• [Assigned task]
An exact transcription of the records is required, minus any images.

————

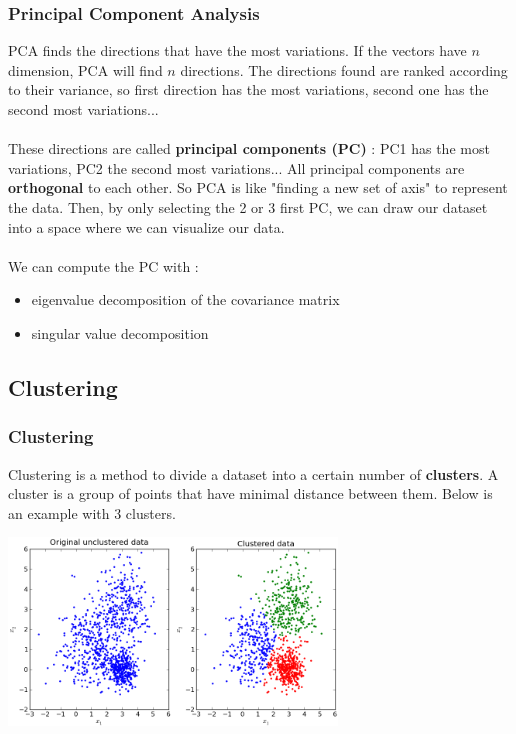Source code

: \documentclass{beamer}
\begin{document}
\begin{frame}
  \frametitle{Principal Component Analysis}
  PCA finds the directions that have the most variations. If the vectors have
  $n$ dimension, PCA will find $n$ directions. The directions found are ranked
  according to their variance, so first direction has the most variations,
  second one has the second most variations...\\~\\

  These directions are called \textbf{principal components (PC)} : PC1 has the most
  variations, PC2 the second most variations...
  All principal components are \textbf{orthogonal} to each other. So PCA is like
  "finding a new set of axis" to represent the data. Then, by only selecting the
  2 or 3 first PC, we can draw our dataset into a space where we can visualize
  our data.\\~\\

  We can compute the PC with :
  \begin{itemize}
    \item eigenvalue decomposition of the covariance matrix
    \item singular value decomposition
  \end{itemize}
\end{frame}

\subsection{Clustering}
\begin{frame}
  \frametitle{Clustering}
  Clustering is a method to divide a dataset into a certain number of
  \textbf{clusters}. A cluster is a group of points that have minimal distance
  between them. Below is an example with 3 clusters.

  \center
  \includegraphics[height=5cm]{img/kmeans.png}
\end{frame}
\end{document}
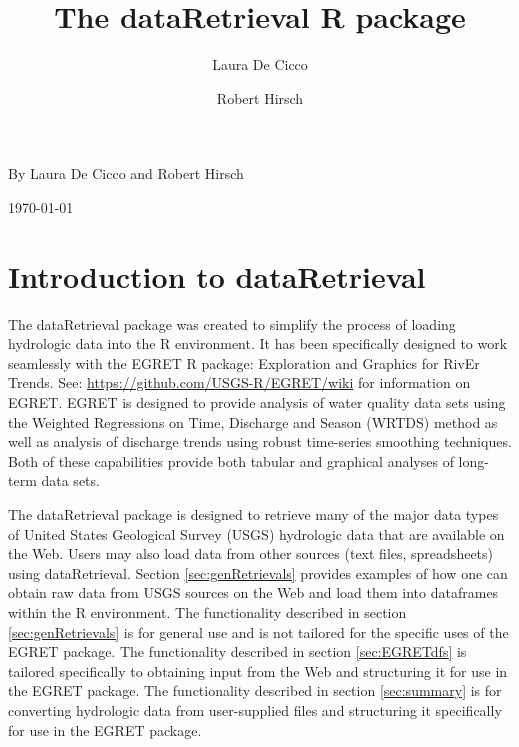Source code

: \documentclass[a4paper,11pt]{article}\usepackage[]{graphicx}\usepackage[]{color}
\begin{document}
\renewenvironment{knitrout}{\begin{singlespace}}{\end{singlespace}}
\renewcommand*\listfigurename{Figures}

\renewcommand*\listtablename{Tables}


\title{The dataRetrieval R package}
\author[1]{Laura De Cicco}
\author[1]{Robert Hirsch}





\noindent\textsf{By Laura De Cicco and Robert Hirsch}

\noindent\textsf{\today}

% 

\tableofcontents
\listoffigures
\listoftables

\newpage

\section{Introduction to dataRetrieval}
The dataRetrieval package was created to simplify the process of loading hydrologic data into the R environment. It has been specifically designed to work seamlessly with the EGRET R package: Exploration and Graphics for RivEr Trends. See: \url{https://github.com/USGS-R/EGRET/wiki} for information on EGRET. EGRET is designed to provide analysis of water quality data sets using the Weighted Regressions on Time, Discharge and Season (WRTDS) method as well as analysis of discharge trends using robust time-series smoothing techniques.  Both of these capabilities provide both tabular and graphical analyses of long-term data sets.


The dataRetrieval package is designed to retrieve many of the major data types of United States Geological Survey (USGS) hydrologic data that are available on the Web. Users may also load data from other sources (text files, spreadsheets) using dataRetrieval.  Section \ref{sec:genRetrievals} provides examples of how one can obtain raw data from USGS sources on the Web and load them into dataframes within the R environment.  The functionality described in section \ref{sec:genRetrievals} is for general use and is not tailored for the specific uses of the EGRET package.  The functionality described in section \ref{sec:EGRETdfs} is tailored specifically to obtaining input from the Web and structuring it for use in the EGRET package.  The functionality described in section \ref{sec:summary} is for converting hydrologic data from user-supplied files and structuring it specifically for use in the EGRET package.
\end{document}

————

• [Final answer]
Source code

: \documentclass{beamer}
\begin{document}
\begin{frame}
  \frametitle{Principal Component Analysis}
  PCA finds the directions that have the most variations. If the vectors have
  $n$ dimension, PCA will find $n$ directions. The directions found are ranked
  according to their variance, so first direction has the most variations,
  second one has the second most variations...\\~\\

  These directions are called \textbf{principal components (PC)} : PC1 has the most
  variations, PC2 the second most variations...
  All principal components are \textbf{orthogonal} to each other. So PCA is like
  "finding a new set of axis" to represent the data. Then, by only selecting the
  2 or 3 first PC, we can draw our dataset into a space where we can visualize
  our data.\\~\\

  We can compute the PC with :
  \begin{itemize}
    \item eigenvalue decomposition of the covariance matrix
    \item singular value decomposition
  \end{itemize}
\end{frame}

\subsection{Clustering}
\begin{frame}
  \frametitle{Clustering}
  Clustering is a method to divide a dataset into a certain number of
  \textbf{clusters}. A cluster is a group of points that have minimal distance
  between them. Below is an example with 3 clusters.

  \center
  \includegraphics[height=5cm]{img/kmeans.png}
\end{frame}
\end{document}
Source code

: \documentclass[a4paper,11pt]{article}\usepackage[]{graphicx}\usepackage[]{color}
\begin{document}
\renewenvironment{knitrout}{\begin{singlespace}}{\end{singlespace}}
\renewcommand*\listfigurename{Figures}

\renewcommand*\listtablename{Tables}


\title{The dataRetrieval R package}
\author[1]{Laura De Cicco}
\author[1]{Robert Hirsch}





\noindent\textsf{By Laura De Cicco and Robert Hirsch}

\noindent\textsf{\today}

% 

\tableofcontents
\listoffigures
\listoftables

\newpage

\section{Introduction to dataRetrieval}
The dataRetrieval package was created to simplify the process of loading hydrologic data into the R environment. It has been specifically designed to work seamlessly with the EGRET R package: Exploration and Graphics for RivEr Trends. See: \url{https://github.com/USGS-R/EGRET/wiki} for information on EGRET. EGRET is designed to provide analysis of water quality data sets using the Weighted Regressions on Time, Discharge and Season (WRTDS) method as well as analysis of discharge trends using robust time-series smoothing techniques.  Both of these capabilities provide both tabular and graphical analyses of long-term data sets.


The dataRetrieval package is designed to retrieve many of the major data types of United States Geological Survey (USGS) hydrologic data that are available on the Web. Users may also load data from other sources (text files, spreadsheets) using dataRetrieval.  Section \ref{sec:genRetrievals} provides examples of how one can obtain raw data from USGS sources on the Web and load them into dataframes within the R environment.  The functionality described in section \ref{sec:genRetrievals} is for general use and is not tailored for the specific uses of the EGRET package.  The functionality described in section \ref{sec:EGRETdfs} is tailored specifically to obtaining input from the Web and structuring it for use in the EGRET package.  The functionality described in section \ref{sec:summary} is for converting hydrologic data from user-supplied files and structuring it specifically for use in the EGRET package.
\end{document}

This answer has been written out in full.